Feasibility study of woody-biomass use in a steel plant through process integration

Abstract Steel production from iron ore is a very energy intensive process that relies strongly on fossil fuels and is also responsible for a considerable part of the global carbon dioxide (CO 2 ) emissions. Replacing part of the fuels or reductants with biomass will reduce the fossil derived CO 2 emissions, given that the biomass is harvested in a sustainable way. In this paper the possibility of using biomass as a secondary reductant in primary steel production is studied numerically. The steel plant is optimized to minimize production costs of rolled steel by selecting the best biomass injection rate and the best state of the blast furnace under the given internal and external constraints imposed. In the analysis, raw materials and energy are given purchase prices and fossil derived CO 2 emissions are subjected to a penalty fee. Emphasis is put on the preprocessing steps of biomass, including drying, torrefaction, pyrolysis (slow and fast) and grinding. An overall investment cost for the biomass preprocessing units is considered in the economic analysis. The results reveal the conditions under which it is feasible to use biomass in the plant and also provides information about the biomass pretreatment capacity worth investing in.
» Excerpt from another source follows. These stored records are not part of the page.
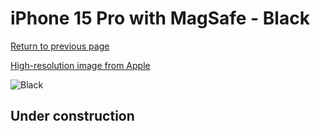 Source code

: # iPhone 15 Pro with MagSafe - Black

[Return to previous page](/iphone_15)

[High-resolution image from Apple](https://store.storeimages.cdn-apple.com/8756/as-images.apple.com/is/MT4H3?wid=4500&hei=4500&fmt=png)

<div style="width: 500px"><img src="/almost_uncompressed/MT4H3.webp" alt="Black"></div>

## Under construction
The study indicates that slow pyrolysis seems to be the most promising concept among the three options considered, but that it is still not economically feasible with today's emission penalties. According to the estimates, the break-even point for slow pyrolysis occurs at a penalty fee of about 20 € t −1 fossil derived CO 2 if one t of dry biomass costs 40 €, at a specific char injection rate of 50 kg t −1 hot metal. Fast pyrolysis requires considerably higher emission penalties to become feasible, while torrefaction proved to be infeasible with the cost structure used in the study.